→ GOAL OF THE EXERCISE
Nothing but the lines from the top of the records through the line with "Dieses Impressum gilt" should be returned, exactly, and without pictures.
BEGIN SUPPLIED ENTRIES
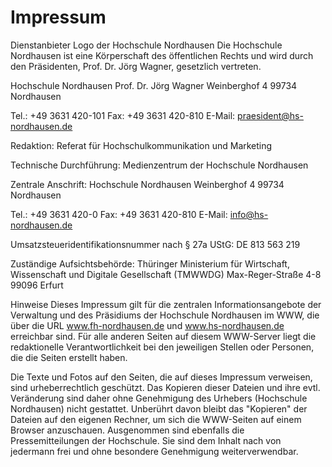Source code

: # Impressum
Dienstanbieter
Logo der Hochschule Nordhausen
Die Hochschule Nordhausen ist eine Körperschaft des öffentlichen Rechts und wird durch den Präsidenten, Prof. Dr. Jörg Wagner, gesetzlich vertreten.


Hochschule Nordhausen
Prof. Dr. Jörg Wagner
Weinberghof 4
99734 Nordhausen

Tel.: +49 3631 420-101
Fax: +49 3631 420-810
E-Mail: praesident@hs-nordhausen.de


Redaktion:
Referat für Hochschulkommunikation und Marketing

Technische Durchführung:
Medienzentrum der Hochschule Nordhausen


Zentrale Anschrift:
Hochschule Nordhausen
Weinberghof 4
99734 Nordhausen

Tel.: +49 3631 420-0
Fax: +49 3631 420-810
E-Mail: info@hs-nordhausen.de


Umsatzsteueridentifikationsnummer nach § 27a UStG: DE 813 563 219

Zuständige Aufsichtsbehörde:
Thüringer Ministerium für Wirtschaft, Wissenschaft und Digitale Gesellschaft (TMWWDG)
Max-Reger-Straße 4-8
99096 Erfurt

Hinweise
Dieses Impressum gilt für die zentralen Informationsangebote der Verwaltung und des Präsidiums der Hochschule Nordhausen im WWW, die über die URL www.fh-nordhausen.de und www.hs-nordhausen.de erreichbar sind. Für alle anderen Seiten auf diesem WWW-Server liegt die redaktionelle Verantwortlichkeit bei den jeweiligen Stellen oder Personen, die die Seiten erstellt haben.

Die Texte und Fotos auf den Seiten, die auf dieses Impressum verweisen, sind urheberrechtlich geschützt. Das Kopieren dieser Dateien und ihre evtl. Veränderung sind daher ohne Genehmigung des Urhebers (Hochschule Nordhausen) nicht gestattet. Unberührt davon bleibt das "Kopieren" der Dateien auf den eigenen Rechner, um sich die WWW-Seiten auf einem Browser anzuschauen. Ausgenommen sind ebenfalls die Pressemitteilungen der Hochschule. Sie sind dem Inhalt nach von jedermann frei und ohne besondere Genehmigung weiterverwendbar.
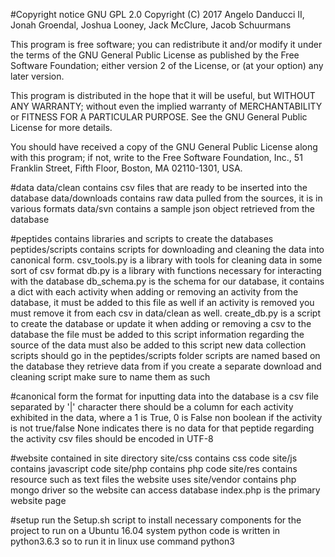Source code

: #Copyright notice GNU GPL 2.0
Copyright (C) 2017  Angelo Danducci II, Jonah Groendal, Joshua Looney, Jack McClure, Jacob Schuurmans

This program is free software; you can redistribute it and/or
modify it under the terms of the GNU General Public License
as published by the Free Software Foundation; either version 2
of the License, or (at your option) any later version.

This program is distributed in the hope that it will be useful,
but WITHOUT ANY WARRANTY; without even the implied warranty of
MERCHANTABILITY or FITNESS FOR A PARTICULAR PURPOSE.  See the
GNU General Public License for more details.

You should have received a copy of the GNU General Public License
along with this program; if not, write to the Free Software
Foundation, Inc., 51 Franklin Street, Fifth Floor, Boston, MA  02110-1301, USA.


#data
data/clean contains csv files that are ready to be inserted into the database
data/downloads contains raw data pulled from the sources, it is in various formats
data/svn contains a sample json object retrieved from the database

#peptides
contains libraries and scripts to create the databases
peptides/scripts contains scripts for downloading and cleaning the data into canonical form.
csv_tools.py is a library with tools for cleaning data in some sort of csv format
db.py is a library with functions necessary for interacting with the database
db_schema.py is the schema for our database, it contains a dict with each activity
    when adding or removing an activity from the database, it must be added to this file as well
    if an activity is removed you must remove it from each csv in data/clean as well.
create_db.py is a script to create the database or update it
    when adding or removing a csv to the database the file must be added to this script
    information regarding the source of the data must also be added to this script
new data collection scripts should go in the peptides/scripts folder
    scripts are named based on the database they retrieve data from
    if you create a separate download and cleaning script make sure to name them as such


#canonical form
the format for inputting data into the database is a csv file separated by '|' character
there should be a column for each activity exhibited in the data, where a 1 is True, 0 is False
non boolean if the activity is not true/false
None indicates there is no data for that peptide regarding the activity
csv files should be encoded in UTF-8

#website
contained in site directory
site/css contains css code
site/js contains javascript code
site/php contains php code
site/res contains resource such as text files the website uses
site/vendor contains php mongo driver so the website can access database
index.php is the primary website page

#setup
run the Setup.sh script to install necessary components for the project to run on a Ubuntu 16.04 system
python code is written in python3.6.3 so to run it in linux use command python3
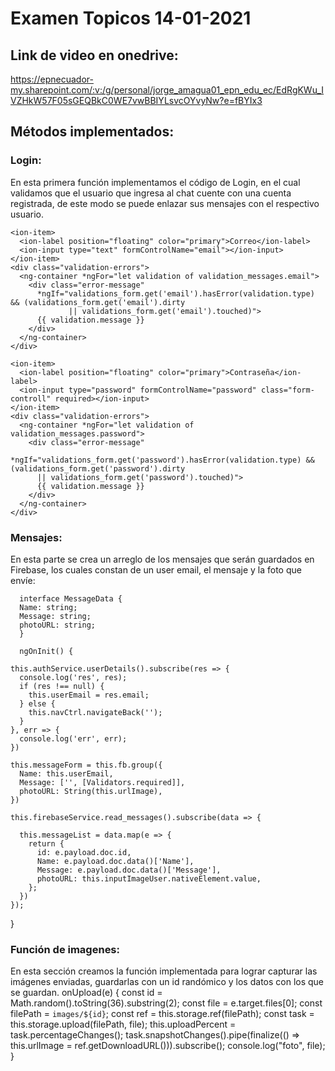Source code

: # Examen Topicos 14-01-2021
## Link de video en onedrive:
https://epnecuador-my.sharepoint.com/:v:/g/personal/jorge_amagua01_epn_edu_ec/EdRgKWu_IVZHkW57F05sGEQBkC0WE7vwBBIYLsvcOYvyNw?e=fBYIx3
## Métodos implementados: 
### Login:
En esta primera función implementamos el código de Login, en el cual validamos que el usuario que 
ingresa al chat cuente con una cuenta registrada, de este modo se puede enlazar sus mensajes con
el respectivo usuario.

    <ion-item>
      <ion-label position="floating" color="primary">Correo</ion-label>
      <ion-input type="text" formControlName="email"></ion-input>
    </ion-item>
    <div class="validation-errors">
      <ng-container *ngFor="let validation of validation_messages.email">
        <div class="error-message"
          *ngIf="validations_form.get('email').hasError(validation.type) && (validations_form.get('email').dirty 
                 || validations_form.get('email').touched)">
          {{ validation.message }}
        </div>
      </ng-container>
    </div>

    <ion-item>
      <ion-label position="floating" color="primary">Contraseña</ion-label>
      <ion-input type="password" formControlName="password" class="form-controll" required></ion-input>
    </ion-item>
    <div class="validation-errors">
      <ng-container *ngFor="let validation of validation_messages.password">
        <div class="error-message"
          *ngIf="validations_form.get('password').hasError(validation.type) && (validations_form.get('password').dirty 
          || validations_form.get('password').touched)">
          {{ validation.message }}
        </div>
      </ng-container>
    </div>
    
    
### Mensajes: 
En esta parte se crea un arreglo de los mensajes que serán guardados en Firebase, 
los cuales constan de un user email, el mensaje y la foto que envíe:

      interface MessageData {
      Name: string;
      Message: string;
      photoURL: string;
      }
      
      ngOnInit() {
    
    this.authService.userDetails().subscribe(res => {
      console.log('res', res);
      if (res !== null) {
        this.userEmail = res.email;
      } else {
        this.navCtrl.navigateBack('');
      }
    }, err => {
      console.log('err', err);
    })

    this.messageForm = this.fb.group({
      Name: this.userEmail,
      Message: ['', [Validators.required]],
      photoURL: String(this.urlImage),
    })

    this.firebaseService.read_messages().subscribe(data => {

      this.messageList = data.map(e => {
        return {
          id: e.payload.doc.id,
          Name: e.payload.doc.data()['Name'],
          Message: e.payload.doc.data()['Message'],
          photoURL: this.inputImageUser.nativeElement.value,
        };
      })
    });

  }

### Función de imagenes:
En esta sección creamos la función implementada para lograr capturar las imágenes enviadas, 
guardarlas con un id randómico y los datos con los que se guardan.
      onUpload(e) {
        const id = Math.random().toString(36).substring(2);
        const file = e.target.files[0];
        const filePath = `images/${id}`;
        const ref = this.storage.ref(filePath);
        const task = this.storage.upload(filePath, file);
        this.uploadPercent = task.percentageChanges();
        task.snapshotChanges().pipe(finalize(() => this.urlImage = ref.getDownloadURL())).subscribe();
        console.log("foto", file);
      }
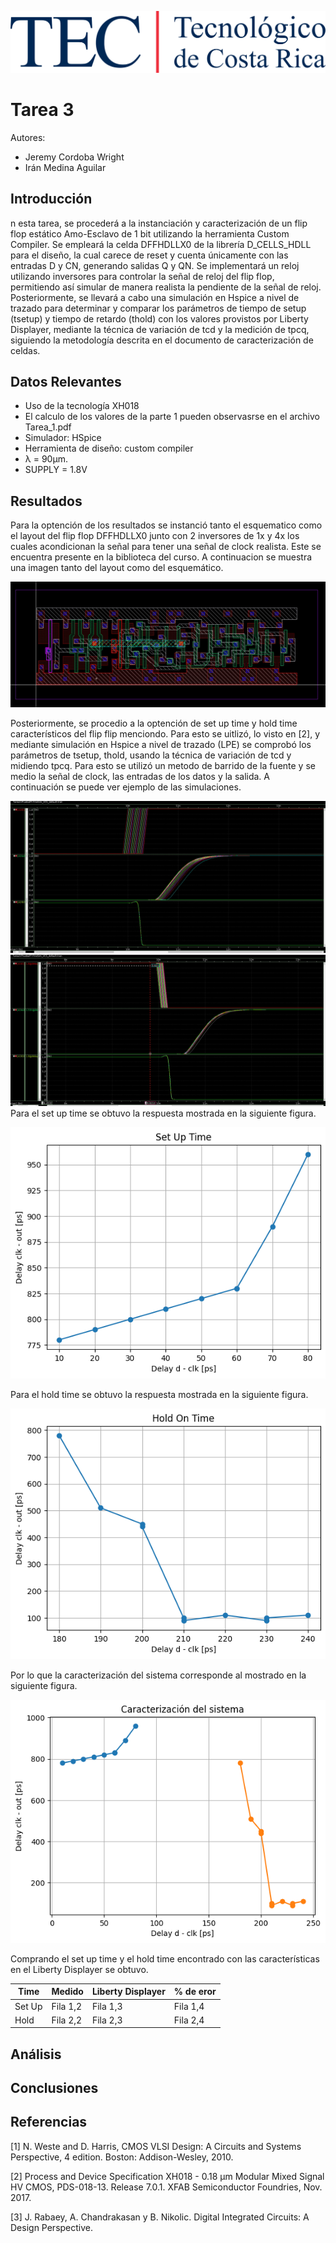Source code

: 
![Logo](/Imagenes/Firma_TEC.png)
# Tarea 3
Autores:

* Jeremy Cordoba Wright
* Irán Medina Aguilar

## Introducción

n esta tarea, se procederá a la instanciación y caracterización de un flip flop estático Amo-Esclavo de 1 bit utilizando la herramienta Custom Compiler. Se empleará la celda DFFHDLLX0 de la librería D_CELLS_HDLL para el diseño, la cual carece de reset y cuenta únicamente con las entradas D y CN, generando salidas Q y QN. Se implementará un reloj utilizando inversores para controlar la señal de reloj del flip flop, permitiendo así simular de manera realista la pendiente de la señal de reloj. Posteriormente, se llevará a cabo una simulación en Hspice a nivel de trazado para determinar y comparar los parámetros de tiempo de setup (tsetup) y tiempo de retardo (thold) con los valores provistos por Liberty Displayer, mediante la técnica de variación de tcd y la medición de tpcq, siguiendo la metodología descrita en el documento de caracterización de celdas.

## Datos Relevantes

* Uso de la tecnología XH018
* El calculo de los valores de la parte 1 pueden observasrse en el archivo Tarea_1.pdf
* Simulador: HSpice
* Herramienta de diseño: custom compiler
* λ = 90µm.
* SUPPLY = 1.8V

## Resultados

Para la optención de los resultados se instanció tanto el esquematico como el layout del flip flop DFFHDLLX0 junto con 2 inversores de 1x y 4x los cuales acondicionan la señal para tener una señal de clock realista. Este se encuentra presente en la biblioteca del curso. A continuacion se muestra una imagen tanto del layout como del esquemático. 

![setupgrafico](./Imagenes/layout.jpg)

Posteriormente, se procedio a la optención de set up time y hold time característicos del flip flip menciondo. Para esto se uitlizó, lo visto en [2], y mediante simulación en Hspice a nivel de trazado (LPE) se comprobó los parámetros de tsetup, thold, usando la técnica de variación de tcd y midiendo tpcq. Para esto se utilizó un metodo de barrido de la fuente y se medio la señal de clock, las entradas de los datos y la salida. A continuación se puede ver ejemplo de las simulaciones. 

![setupgrafico](./Imagenes/simulacion1.jpg)
![setupgrafico](./Imagenes/simulacion2.jpg)
Para el set up time se obtuvo la respuesta mostrada en la siguiente figura. 

![setupgrafico](./Imagenes/SetUp.png)

Para el hold time se obtuvo la respuesta mostrada en la siguiente figura.

![holdafico](./Imagenes/hold.png)

Por lo que la caracterización del sistema corresponde al mostrado en la siguiente figura.

![sethol](./Imagenes/sethold.png)

Comprando el set up time y el hold time encontrado con las características en el Liberty Displayer se obtuvo. 

| Time | Medido | Liberty Displayer | % de eror |
|-----------|-----------|-----------|-----------|
| Set Up   |Fila 1,2  | Fila 1,3  | Fila 1,4  |
| Hold    | Fila 2,2  | Fila 2,3  | Fila 2,4  |

 
## Análisis 


## Conclusiones



## Referencias
[1] N. Weste and D. Harris, CMOS VLSI Design: A Circuits and Systems Perspective, 4 edition. Boston: Addison-Wesley, 2010.

[2] Process and Device Specification XH018 - 0.18 μm Modular Mixed Signal HV CMOS, PDS-018-13. Release 7.0.1. XFAB Semiconductor Foundries, Nov. 2017.

[3] J. Rabaey, A. Chandrakasan y B. Nikolic. Digital Integrated Circuits: A Design Perspective.

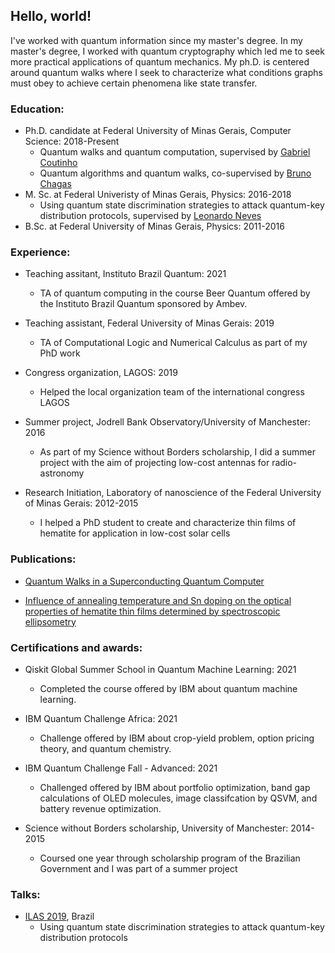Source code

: ## Hello, world!

I've worked with quantum information since my master's degree. In my master's degree, I worked with quantum cryptography which led me to seek more practical applications of quantum mechanics. My ph.D. is centered around quantum walks where I seek to characterize what conditions graphs must obey to achieve certain phenomena like state transfer.

### Education:

* Ph.D. candidate at Federal University of Minas Gerais, Computer Science: 2018-Present
  * Quantum walks and quantum computation, supervised by [Gabriel Coutinho](https://homepages.dcc.ufmg.br/~gabriel/)
  * Quantum algorithms and quantum walks, co-supervised by [Bruno Chagas](https://www.ichec.ie/staff/bruno-chagas)
* M. Sc. at Federal Univeristy of Minas Gerais, Physics: 2016-2018
  * Using quantum state discrimination strategies to attack quantum-key distribution protocols, supervised by [Leonardo Neves](http://lattes.cnpq.br/0525343899407081)
* B.Sc. at Federal University of Minas Gerais, Physics: 2011-2016


### Experience:

* Teaching assitant, Instituto Brazil Quantum: 2021
  * TA of quantum computing in the course Beer Quantum offered by the Instituto Brazil Quantum sponsored by Ambev. 

* Teaching assistant, Federal University of Minas Gerais: 2019
  * TA of Computational Logic and Numerical Calculus as part of my PhD work

* Congress organization, LAGOS: 2019 
  * Helped the local organization team of the international congress LAGOS

* Summer project, Jodrell Bank Observatory/University of Manchester: 2016
  * As part of my Science without Borders scholarship, I did a summer project with the aim of projecting low-cost antennas for radio-astronomy

* Research Initiation, Laboratory of nanoscience of the Federal University of Minas Gerais: 2012-2015
  * I helped a PhD student to create and characterize thin films of hematite for application in low-cost solar cells

### Publications:

* [Quantum Walks in a Superconducting Quantum Computer](https://sol.sbc.org.br/index.php/wquantum/article/view/17223/17061)

* [Influence of annealing temperature and Sn doping on the optical properties of hematite thin films determined by spectroscopic ellipsometry](https://aip.scitation.org/doi/abs/10.1063/1.4954315)


### Certifications and awards:

* Qiskit Global Summer School in Quantum Machine Learning: 2021
  * Completed the course offered by IBM about quantum machine learning.
  
* IBM Quantum Challenge Africa: 2021
  * Challenge offered by IBM about crop-yield problem, option pricing theory, and quantum chemistry.
 
* IBM Quantum Challenge Fall - Advanced: 2021
  * Challenged offered by IBM about portfolio optimization, band gap calculations of OLED molecules, image classifcation by QSVM, and battery revenue optimization.

* Science without Borders scholarship, University of Manchester: 2014-2015
  * Coursed one year through scholarship program of the Brazilian Government and I was part of a summer project



### Talks:

* [ILAS 2019](http://ilas2019.org/), Brazil
  *  Using quantum state discrimination strategies to attack quantum-key distribution protocols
END SUPPLIED ENTRIES
→ ANSWER SPACE
Source code

: # Impressum
Dienstanbieter
Logo der Hochschule Nordhausen
Die Hochschule Nordhausen ist eine Körperschaft des öffentlichen Rechts und wird durch den Präsidenten, Prof. Dr. Jörg Wagner, gesetzlich vertreten.


Hochschule Nordhausen
Prof. Dr. Jörg Wagner
Weinberghof 4
99734 Nordhausen

Tel.: +49 3631 420-101
Fax: +49 3631 420-810
E-Mail: praesident@hs-nordhausen.de


Redaktion:
Referat für Hochschulkommunikation und Marketing

Technische Durchführung:
Medienzentrum der Hochschule Nordhausen


Zentrale Anschrift:
Hochschule Nordhausen
Weinberghof 4
99734 Nordhausen

Tel.: +49 3631 420-0
Fax: +49 3631 420-810
E-Mail: info@hs-nordhausen.de


Umsatzsteueridentifikationsnummer nach § 27a UStG: DE 813 563 219

Zuständige Aufsichtsbehörde:
Thüringer Ministerium für Wirtschaft, Wissenschaft und Digitale Gesellschaft (TMWWDG)
Max-Reger-Straße 4-8
99096 Erfurt

Hinweise
Dieses Impressum gilt für die zentralen Informationsangebote der Verwaltung und des Präsidiums der Hochschule Nordhausen im WWW, die über die URL www.fh-nordhausen.de und www.hs-nordhausen.de erreichbar sind. Für alle anderen Seiten auf diesem WWW-Server liegt die redaktionelle Verantwortlichkeit bei den jeweiligen Stellen oder Personen, die die Seiten erstellt haben.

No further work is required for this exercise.